Kiyoshi Imamura from Tokyo Steel believes that increased domestic demand in China and reduction in production capacity will lead to a more steady and manageable market. He cited an increase in infrastructure investment such as transport links and the shutting of illegal and inefficient mills as the main reasons for his statement. New service industries like online shopping can help absorb workers that lose their jobs, he added.
“China won’t trigger an imbalance of supply and demand, at least this year,” Imamura said in Tokyo on March 14. “I strongly feel that prices won’t go back to the previous levels because of China overproducing steel,” he said. The nation accounts for about half of global supply.

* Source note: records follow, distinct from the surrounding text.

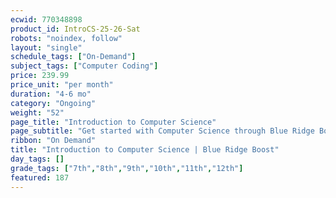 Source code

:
 ```yaml
---
ecwid: 770348898
product_id: IntroCS-25-26-Sat
robots: "noindex, follow"
layout: "single"
schedule_tags: ["On-Demand"]
subject_tags: ["Computer Coding"]
price: 239.99
price_unit: "per month"
duration: "4-6 mo"
category: "Ongoing"
weight: "52"
page_title: "Introduction to Computer Science"
page_subtitle: "Get started with Computer Science through Blue Ridge Boost and CodeHS!"
ribbon: "On Demand"
title: "Introduction to Computer Science | Blue Ridge Boost"
day_tags: []
grade_tags: ["7th","8th","9th","10th","11th","12th"]
featured: 187
---
```


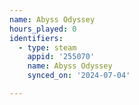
 ```yaml
---
name: Abyss Odyssey
hours_played: 0
identifiers:
  - type: steam
    appid: '255070'
    name: Abyss Odyssey
    synced_on: '2024-07-04'

---
```

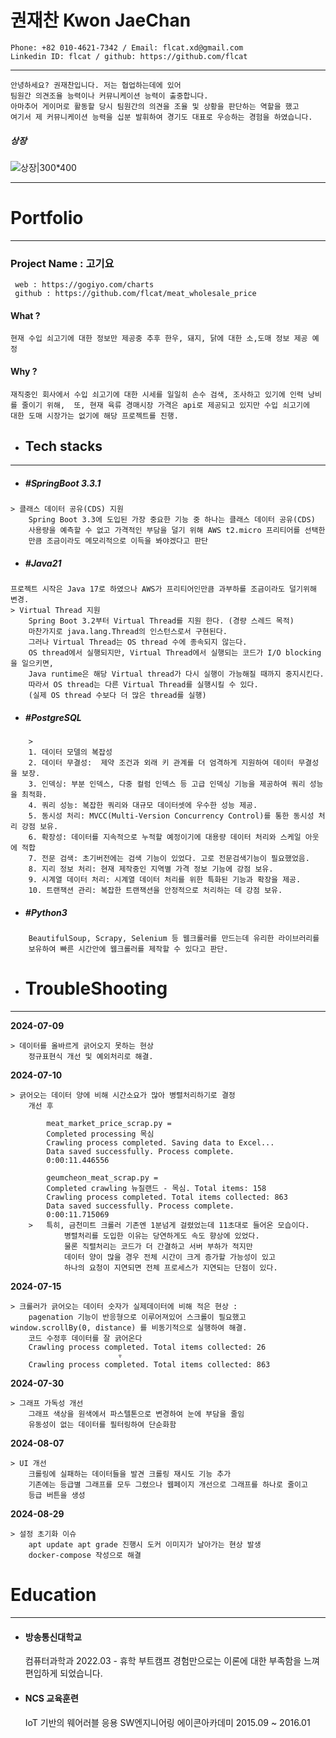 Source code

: # **권재찬**            **Kwon** **JaeChan**

	Phone: +82 010-4621-7342 / Email: flcat.xd@gmail.com 
	Linkedin ID: flcat / github: https://github.com/flcat
---
```
안녕하세요? 권재찬입니다. 저는 협업하는데에 있어 
팀원간 의견조율 능력이나 커뮤니케이션 능력이 출중합니다. 
아마추어 게이머로 활동할 당시 팀원간의 의견을 조율 및 상황을 판단하는 역할을 했고
여기서 제 커뮤니케이션 능력을 십분 발휘하여 경기도 대표로 우승하는 경험을 하였습니다. 
```
##### 상장 
![상장|300\*400](https://github.com/user-attachments/assets/1349d58f-7e89-46d9-8cae-bf4066d2abe4)

---



# **Portfolio** 
---
### Project Name : **고기요**
	 web : https://gogiyo.com/charts
	 github : https://github.com/flcat/meat_wholesale_price
#### **What ?**
```
현재 수입 쇠고기에 대한 정보만 제공중 추후 한우, 돼지, 닭에 대한 소,도매 정보 제공 예정
```
#### **Why ?**
```
재직중인 회사에서 수입 쇠고기에 대한 시세를 일일히 손수 검색, 조사하고 있기에 인력 낭비
를 줄이기 위해,  또, 현재 육류 경매시장 가격은 api로 제공되고 있지만 수입 쇠고기에 
대한 도매 시장가는 없기에 해당 프로젝트를 진행.
```

- ## **Tech stacks**
---
- ##### #SpringBoot 3.3.1 
```
> 클래스 데이터 공유(CDS) 지원
	Spring Boot 3.3에 도입된 가장 중요한 기능 중 하나는 클래스 데이터 공유(CDS)
	사용량을 예측할 수 없고 가격적인 부담을 덜기 위해 AWS t2.micro 프리티어를 선택한
	만큼 조금이라도 메모리적으로 이득을 봐야겠다고 판단
```
- ##### #Java21 
```
프로젝트 시작은 Java 17로 하였으나 AWS가 프리티어인만큼 과부하를 조금이라도 덜기위해 변경.
> Virtual Thread 지원
	Spring Boot 3.2부터 Virtual Thread를 지원 한다. (경량 스레드 목적)
	마찬가지로 java.lang.Thread의 인스턴스로서 구현된다.
	그러나 Virtual Thread는 OS thread 수에 종속되지 않는다.
	OS thread에서 실행되지만, Virtual Thread에서 실행되는 코드가 I/O blocking을 일으키면, 
	Java runtime은 해당 Virtual thread가 다시 실행이 가능해질 때까지 중지시킨다.
	따라서 OS thread는 다른 Virtual Thread를 실행시킬 수 있다.
	(실제 OS thread 수보다 더 많은 thread를 실행)
```
- ##### #PostgreSQL
```
	> 
	1. 데이터 모델의 복잡성
	2. 데이터 무결성:  제약 조건과 외래 키 관계를 더 엄격하게 지원하여 데이터 무결성을 보장.
	3. 인덱싱: 부분 인덱스, 다중 컬럼 인덱스 등 고급 인덱싱 기능을 제공하여 쿼리 성능을 최적화.
	4. 쿼리 성능: 복잡한 쿼리와 대규모 데이터셋에 우수한 성능 제공.
	5. 동시성 처리: MVCC(Multi-Version Concurrency Control)를 통한 동시성 처리 강점 보유.
	6. 확장성: 데이터를 지속적으로 누적할 예정이기에 대용량 데이터 처리와 스케일 아웃에 적합
	7. 전문 검색: 초기버전에는 검색 기능이 있었다. 고로 전문검색기능이 필요했었음.
	8. 지리 정보 처리: 현재 제작중인 지역별 가격 정보 기능에 강점 보유.
	9. 시계열 데이터 처리: 시계열 데이터 처리를 위한 특화된 기능과 확장을 제공.
	10. 트랜잭션 관리: 복잡한 트랜잭션을 안정적으로 처리하는 데 강점 보유.
```
- ##### #Python3
```
	BeautifulSoup, Scrapy, Selenium 등 웹크롤러를 만드는데 유리한 라이브러리를
	보유하여 빠른 시간안에 웹크롤러를 제작할 수 있다고 판단.
```

- # **TroubleShooting**

---
**2024-07-09**
```
> 데이터를 올바르게 긁어오지 못하는 현상
	정규표현식 개선 및 예외처리로 해결.
```

**2024-07-10**
```
> 긁어오는 데이터 양에 비해 시간소요가 많아 병렬처리하기로 결정
	개선 후
	
		meat_market_price_scrap.py =
		Completed processing 목심
		Crawling process completed. Saving data to Excel...
		Data saved successfully. Process complete.
		0:00:11.446556
		
		geumcheon_meat_scrap.py =
		Completed crawling 뉴질랜드 - 목심. Total items: 158
		Crawling process completed. Total items collected: 863
		Data saved successfully. Process complete.
		0:00:11.715069
	> 	특히, 금천미트 크롤러 기존엔 1분넘게 걸렸었는데 11초대로 들어온 모습이다.
			병렬처리를 도입한 이유는 당연하게도 속도 향상에 있었다.
			물론 직렬처리는 코드가 더 간결하고 서버 부하가 적지만
			데이터 양이 많을 경우 전체 시간이 크게 증가할 가능성이 있고
			하나의 요청이 지연되면 전체 프로세스가 지연되는 단점이 있다. 
```

**2024-07-15**
```
> 크롤러가 긁어오는 데이터 숫자가 실제데이터에 비해 적은 현상 :
	pagenation 기능이 반응형으로 이루어져있어 스크롤이 필요했고 window.scrollBy(0, distance) 를 비동기적으로 실행하여 해결.
	코드 수정후 데이터를 잘 긁어온다
	Crawling process completed. Total items collected: 26	
						▿
	Crawling process completed. Total items collected: 863
```

**2024-07-30**
```
> 그래프 가독성 개선
	그래프 색상을 원색에서 파스텔톤으로 변경하여 눈에 부담을 줄임
	유동성이 없는 데이터를 필터링하여 단순화함
```

**2024-08-07**
```
> UI 개선
	크롤링에 실패하는 데이터들을 발견 크롤링 재시도 기능 추가
	기존에는 등급별 그래프를 모두 그렸으나 웹페이지 개선으로 그래프를 하나로 줄이고
	등급 버튼을 생성
```

**2024-08-29**
```
> 설정 초기화 이슈
	apt update apt grade 진행시 도커 이미지가 날아가는 현상 발생
	docker-compose 작성으로 해결
```

# Education
---
- #### **방송통신대학교**
	 컴퓨터과학과 2022.03 - 휴학
		부트캠프 경험만으로는 이론에 대한 부족함을 느껴 편입하게 되었습니다.

- #### **NCS 교육훈련** 
	IoT 기반의 웨어러블 응용 SW엔지니어링 에이콘아카데미 2015.09 ~ 2016.01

The country has started the year on a firm footing, with macro data showing fixed-asset investment rising 8.9 percent in January and February from a year ago, and industrial output increasing 6.3 percent. The benchmark price of domestic hot-rolled coil in China has jumped 60 percent in the past year, and Imamura sees the metal staying at current levels of $500 to $600 a metric ton.

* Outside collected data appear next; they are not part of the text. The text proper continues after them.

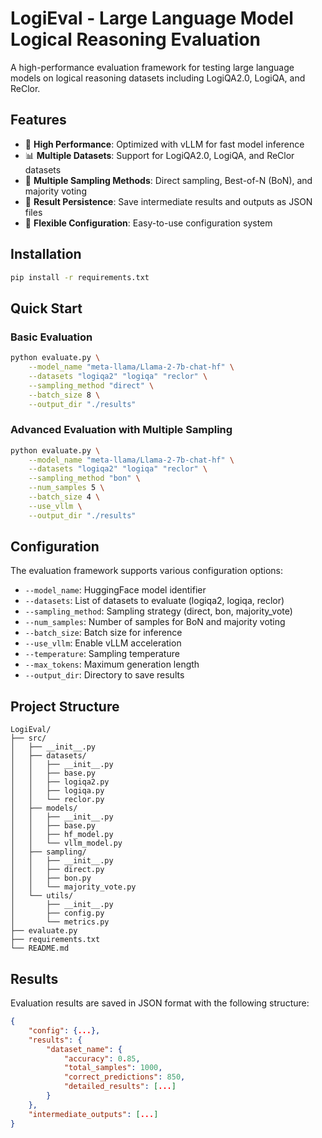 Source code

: # LogiEval - Large Language Model Logical Reasoning Evaluation

A high-performance evaluation framework for testing large language models on logical reasoning datasets including LogiQA2.0, LogiQA, and ReClor.

## Features

- 🚀 **High Performance**: Optimized with vLLM for fast model inference
- 📊 **Multiple Datasets**: Support for LogiQA2.0, LogiQA, and ReClor datasets
- 🎯 **Multiple Sampling Methods**: Direct sampling, Best-of-N (BoN), and majority voting
- 💾 **Result Persistence**: Save intermediate results and outputs as JSON files
- 🔧 **Flexible Configuration**: Easy-to-use configuration system

## Installation

```bash
pip install -r requirements.txt
```

## Quick Start

### Basic Evaluation

```bash
python evaluate.py \
    --model_name "meta-llama/Llama-2-7b-chat-hf" \
    --datasets "logiqa2" "logiqa" "reclor" \
    --sampling_method "direct" \
    --batch_size 8 \
    --output_dir "./results"
```

### Advanced Evaluation with Multiple Sampling

```bash
python evaluate.py \
    --model_name "meta-llama/Llama-2-7b-chat-hf" \
    --datasets "logiqa2" "logiqa" "reclor" \
    --sampling_method "bon" \
    --num_samples 5 \
    --batch_size 4 \
    --use_vllm \
    --output_dir "./results"
```

## Configuration

The evaluation framework supports various configuration options:

- `--model_name`: HuggingFace model identifier
- `--datasets`: List of datasets to evaluate (logiqa2, logiqa, reclor)
- `--sampling_method`: Sampling strategy (direct, bon, majority_vote)
- `--num_samples`: Number of samples for BoN and majority voting
- `--batch_size`: Batch size for inference
- `--use_vllm`: Enable vLLM acceleration
- `--temperature`: Sampling temperature
- `--max_tokens`: Maximum generation length
- `--output_dir`: Directory to save results

## Project Structure

```
LogiEval/
├── src/
│   ├── __init__.py
│   ├── datasets/
│   │   ├── __init__.py
│   │   ├── base.py
│   │   ├── logiqa2.py
│   │   ├── logiqa.py
│   │   └── reclor.py
│   ├── models/
│   │   ├── __init__.py
│   │   ├── base.py
│   │   ├── hf_model.py
│   │   └── vllm_model.py
│   ├── sampling/
│   │   ├── __init__.py
│   │   ├── direct.py
│   │   ├── bon.py
│   │   └── majority_vote.py
│   └── utils/
│       ├── __init__.py
│       ├── config.py
│       └── metrics.py
├── evaluate.py
├── requirements.txt
└── README.md
```

## Results

Evaluation results are saved in JSON format with the following structure:

```json
{
    "config": {...},
    "results": {
        "dataset_name": {
            "accuracy": 0.85,
            "total_samples": 1000,
            "correct_predictions": 850,
            "detailed_results": [...]
        }
    },
    "intermediate_outputs": [...]
}
```
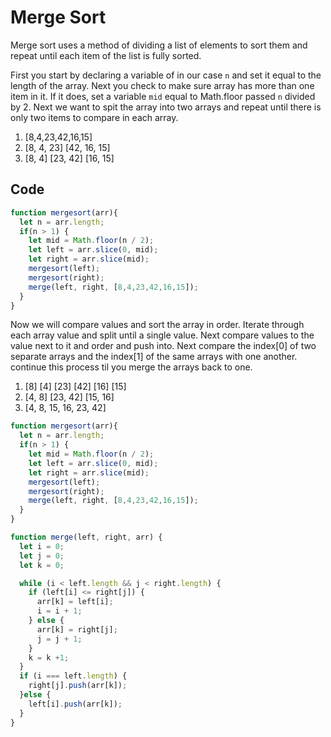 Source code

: # Merge Sort

Merge sort uses a method of dividing a list of elements to sort them and repeat until each item of the list is fully sorted.

First you start by declaring a variable of in our case `n` and set it equal to the length of the array. Next you check to make sure array has more than one item in it. If it does, set a variable `mid` equal to Math.floor passed `n` divided by 2. Next we want to spit the array into two arrays and repeat until there is only two items to compare in each array.

1. [8,4,23,42,16,15]
2. [8, 4, 23] [42, 16, 15]
3. [8, 4] [23, 42] [16, 15]

## Code

```js
function mergesort(arr){
  let n = arr.length;
  if(n > 1) {
    let mid = Math.floor(n / 2);
    let left = arr.slice(0, mid);
    let right = arr.slice(mid);
    mergesort(left);
    mergesort(right);
    merge(left, right, [8,4,23,42,16,15]);
  }
}
```

Now we will compare values and sort the array in order. Iterate through each array value and split until a single value. Next compare values to the value next to it and order and push into. Next compare the index[0] of two separate arrays and the index[1] of the same arrays with one another. continue this process til you merge the arrays back to one.

1. [8] [4] [23] [42] [16] [15]
2. [4, 8] [23, 42] [15, 16]
3. [4, 8, 15, 16, 23, 42]

```js
function mergesort(arr){
  let n = arr.length;
  if(n > 1) {
    let mid = Math.floor(n / 2);
    let left = arr.slice(0, mid);
    let right = arr.slice(mid);
    mergesort(left);
    mergesort(right);
    merge(left, right, [8,4,23,42,16,15]);
  }
}

function merge(left, right, arr) {
  let i = 0;
  let j = 0;
  let k = 0;

  while (i < left.length && j < right.length) {
    if (left[i] <= right[j]) {
      arr[k] = left[i];
      i = i + 1;
    } else {
      arr[k] = right[j];
      j = j + 1;
    }
    k = k +1;
  }
  if (i === left.length) {
    right[j].push(arr[k]);
  }else {
    left[i].push(arr[k]);
  }
}
```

Back in 2015, coil prices slumped 33 percent as Chinese exports of steel surged to a record 112 million tons. The deluge hurt global steel mills and prompted countries from India to the U.S. to introduce import tariffs. It even reached the level of a meeting of G-20 countries, which agreed to set up a group to address overcapacity.
Imamura recently went on a business trip to different areas of China in an attempt to study the market; he visited Jinan, Chongqing, Shanghai and Wuxi. He was involved in various meetings throughout the trip and has come out with a positive outlook on the development of the economy and manufacturing.

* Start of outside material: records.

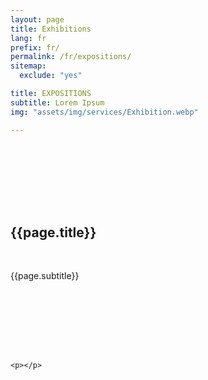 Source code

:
 ```yaml
---
layout: page
title: Exhibitions
lang: fr
prefix: fr/
permalink: /fr/expositions/
sitemap:
  exclude: "yes"

title: EXPOSITIONS
subtitle: Lorem Ipsum
img: "assets/img/services/Exhibition.webp"

---
```


<section class="no-padding" id="" style="padding: 100px 0;">
    <div class="container-fluid">
        <div class="row">
            <div class="col-lg-6 col-md-6">
                <h2 class="section-heading applicationtitle">{{page.title}}</h2>
                <br>
                <p class="text-faded applicationsubtitle">{{page.subtitle}}</p>
            </div>
            <div class="col-lg-6 col-md-6 text-right">
                <img src="{{ page.img | relative_url}}" class="img-responsive" alt="" style="float: right;">
            </div
>        </div>
    </div>
</section>

<section>

	<p></p>
</section>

Like most mills, Tokyo Steel has benefited from the price rally. The shares are up 44 percent in the past year, outperforming a 21 percent gain in Japan’s top producer, Nippon Steel & Sumitomo Metal Corp.
Tokyo Steel uses electric-arc furnaces that use scrap as its feedstock, whilst the country’s largest steelmakers such as Nippon Steel use iron ore and coking coal. High-end steel is typically made from iron ore and supplied for cars and electronic devices. While steel from scrap is used mostly in construction, the process emits far less carbon dioxide, says Tokyo Steel.